Transcript
A (0:00)
Foreign.
B (0:05)
Welcome to the Analytics Power Hour. Analytics topics covered conversationally and sometimes with explicit language.
C (0:15)
Hi, everyone. Welcome to the Analytics Power Hour. This is episode 290. I'm Tim Wilson and I'm joined for this episode by Val Kroll. How's it going, Val?
D (0:25)
Fantastic. Excited for today?
C (0:28)
Outstanding. Unfortunately, we were supposed to also be joined by Michael Helbling for this show, but he's gone all on brand for the winner and gotten the flu. Luckily, as we're into our 11th year of doing this show now, we've learned a thing or two about rolling with the punches. And as it turns out, learning is the topic for today's show. I mean, it's implicit in all forms of working with data. We're looking at analysis or research or experimentation results and hoping, just hoping that we come out of the experience with a deeper knowledge of something.
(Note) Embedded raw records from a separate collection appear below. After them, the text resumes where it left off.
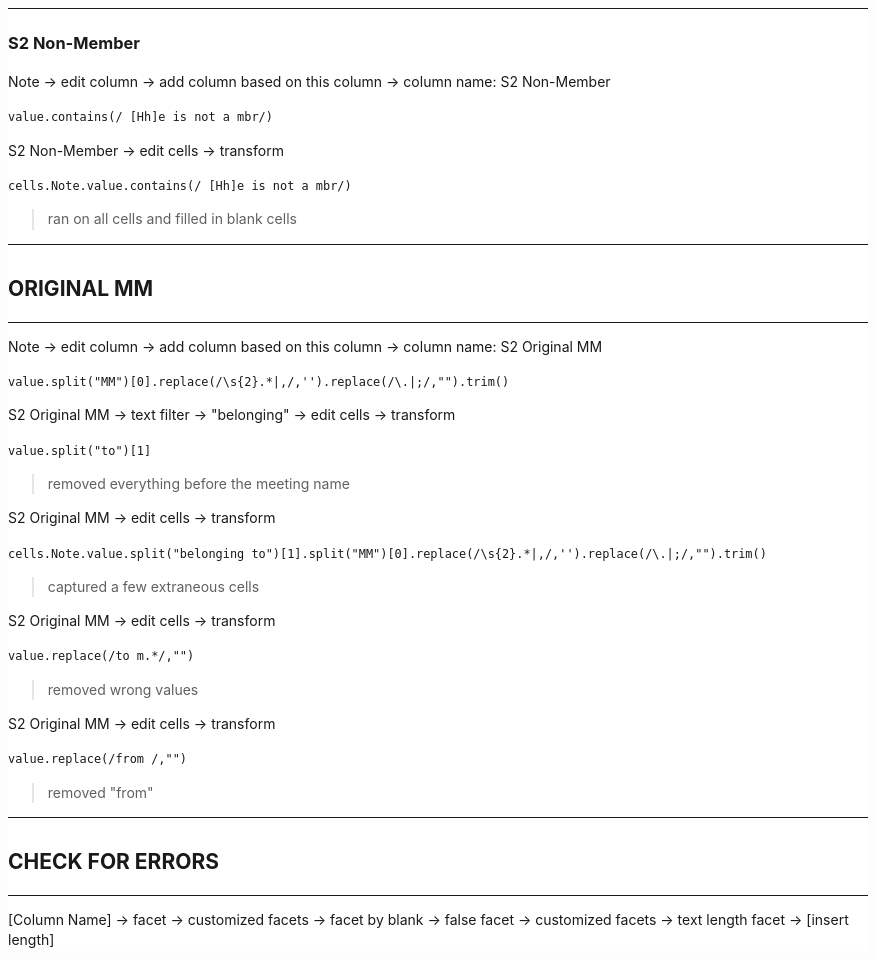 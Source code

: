 ------

### S2 Non-Member

Note → edit column → add column based on this column → column name: S2 Non-Member
```
value.contains(/ [Hh]e is not a mbr/)
```

S2 Non-Member → edit cells → transform
```
cells.Note.value.contains(/ [Hh]e is not a mbr/)
```
> ran on all cells and filled in blank cells

------
## ORIGINAL MM
------

Note → edit column → add column based on this column → column name: S2 Original MM
```
value.split("MM")[0].replace(/\s{2}.*|,/,'').replace(/\.|;/,"").trim()
```

S2 Original MM → text filter → "belonging" → edit cells → transform
```
value.split("to")[1]
```
> removed everything before the meeting name

S2 Original MM → edit cells → transform
```
cells.Note.value.split("belonging to")[1].split("MM")[0].replace(/\s{2}.*|,/,'').replace(/\.|;/,"").trim()
```
> captured a few extraneous cells

S2 Original MM → edit cells → transform
```
value.replace(/to m.*/,"")
```
> removed wrong values

S2 Original MM → edit cells → transform
```
value.replace(/from /,"")
```
> removed "from"

------
## CHECK FOR ERRORS
------

[Column Name] → facet → customized facets → facet by blank → false
facet → customized facets → text length facet → [insert length]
I mean, and hopefully it's something useful. More knowledge than we had before. It's a simple idea. Sometimes, though, it's a little harder to execute in practice. That's why we perked up when we came across an article from some folks at Spotify called Beyond Spotify's Experiments with Learning Framework ewl. We're excited to welcome one of the co authors of that piece to today's show. Martin Schulzberg is a product manager and staff data scientist at Spotify. He has a deep background in experimentation and statistics, including actually teaching advanced statistics in a prior role for a number of years. So who better to chat with about learning? Welcome to the show, Martin.
A (1:45)
Thank you so much. Excited to be here.
C (1:47)
All right, we are. It's a borderline, like, giddy about the topic. As we were diving into to our excitement before we hit the record button.
D (1:59)
We definitely fought over who got to be on this one.
A (2:02)
Yeah.
C (2:05)
So Martin, in the article that I referenced in the opening, which we're definitely going to link to in the show notes, is it's a great read. You and your co authors make the distinction between a win rate and a learning rate for experimentation. And that's kind of the premise of the article. Is this win rate or this learning rate rate as a proposed metrics or a metric that's actually in use? And that seems like a good place to start. So maybe can you explain what you were seeing as a drawback to kind of too much focus on win rate as a metric for experimentation programs?